• WHAT TO DO: Return the entries verbatim and drop every picture.

• Source texts of formatted documents:

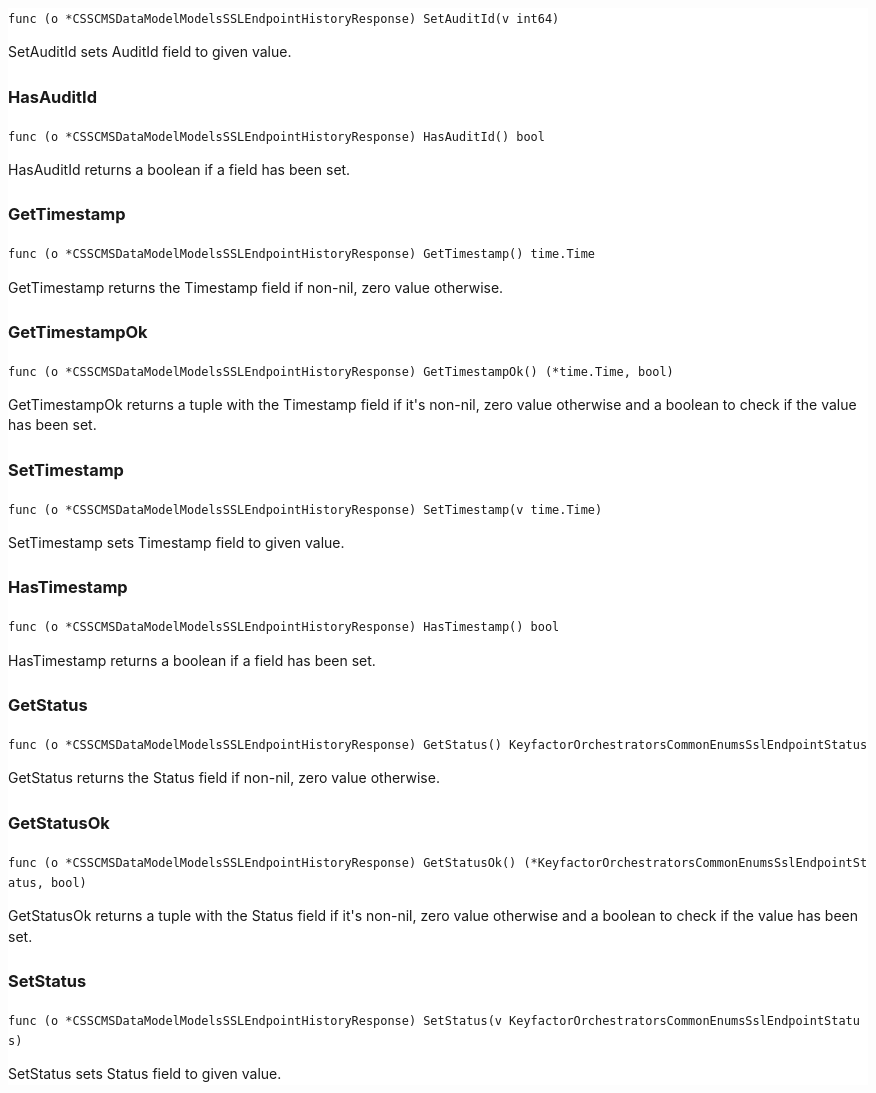 `func (o *CSSCMSDataModelModelsSSLEndpointHistoryResponse) SetAuditId(v int64)`

SetAuditId sets AuditId field to given value.

### HasAuditId

`func (o *CSSCMSDataModelModelsSSLEndpointHistoryResponse) HasAuditId() bool`

HasAuditId returns a boolean if a field has been set.

### GetTimestamp

`func (o *CSSCMSDataModelModelsSSLEndpointHistoryResponse) GetTimestamp() time.Time`

GetTimestamp returns the Timestamp field if non-nil, zero value otherwise.

### GetTimestampOk

`func (o *CSSCMSDataModelModelsSSLEndpointHistoryResponse) GetTimestampOk() (*time.Time, bool)`

GetTimestampOk returns a tuple with the Timestamp field if it's non-nil, zero value otherwise
and a boolean to check if the value has been set.

### SetTimestamp

`func (o *CSSCMSDataModelModelsSSLEndpointHistoryResponse) SetTimestamp(v time.Time)`

SetTimestamp sets Timestamp field to given value.

### HasTimestamp

`func (o *CSSCMSDataModelModelsSSLEndpointHistoryResponse) HasTimestamp() bool`

HasTimestamp returns a boolean if a field has been set.

### GetStatus

`func (o *CSSCMSDataModelModelsSSLEndpointHistoryResponse) GetStatus() KeyfactorOrchestratorsCommonEnumsSslEndpointStatus`

GetStatus returns the Status field if non-nil, zero value otherwise.

### GetStatusOk

`func (o *CSSCMSDataModelModelsSSLEndpointHistoryResponse) GetStatusOk() (*KeyfactorOrchestratorsCommonEnumsSslEndpointStatus, bool)`

GetStatusOk returns a tuple with the Status field if it's non-nil, zero value otherwise
and a boolean to check if the value has been set.

### SetStatus

`func (o *CSSCMSDataModelModelsSSLEndpointHistoryResponse) SetStatus(v KeyfactorOrchestratorsCommonEnumsSslEndpointStatus)`

SetStatus sets Status field to given value.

• RESPONSE TO THE EXERCISE:
 `func (o *CSSCMSDataModelModelsSSLEndpointHistoryResponse) SetAuditId(v int64)`

SetAuditId sets AuditId field to given value.

### HasAuditId

`func (o *CSSCMSDataModelModelsSSLEndpointHistoryResponse) HasAuditId() bool`

HasAuditId returns a boolean if a field has been set.

### GetTimestamp

`func (o *CSSCMSDataModelModelsSSLEndpointHistoryResponse) GetTimestamp() time.Time`

GetTimestamp returns the Timestamp field if non-nil, zero value otherwise.

### GetTimestampOk

`func (o *CSSCMSDataModelModelsSSLEndpointHistoryResponse) GetTimestampOk() (*time.Time, bool)`

GetTimestampOk returns a tuple with the Timestamp field if it's non-nil, zero value otherwise
and a boolean to check if the value has been set.

### SetTimestamp

`func (o *CSSCMSDataModelModelsSSLEndpointHistoryResponse) SetTimestamp(v time.Time)`

SetTimestamp sets Timestamp field to given value.

### HasTimestamp

`func (o *CSSCMSDataModelModelsSSLEndpointHistoryResponse) HasTimestamp() bool`

HasTimestamp returns a boolean if a field has been set.

### GetStatus

`func (o *CSSCMSDataModelModelsSSLEndpointHistoryResponse) GetStatus() KeyfactorOrchestratorsCommonEnumsSslEndpointStatus`

GetStatus returns the Status field if non-nil, zero value otherwise.

### GetStatusOk

`func (o *CSSCMSDataModelModelsSSLEndpointHistoryResponse) GetStatusOk() (*KeyfactorOrchestratorsCommonEnumsSslEndpointStatus, bool)`

GetStatusOk returns a tuple with the Status field if it's non-nil, zero value otherwise
and a boolean to check if the value has been set.

### SetStatus

`func (o *CSSCMSDataModelModelsSSLEndpointHistoryResponse) SetStatus(v KeyfactorOrchestratorsCommonEnumsSslEndpointStatus)`

SetStatus sets Status field to given value.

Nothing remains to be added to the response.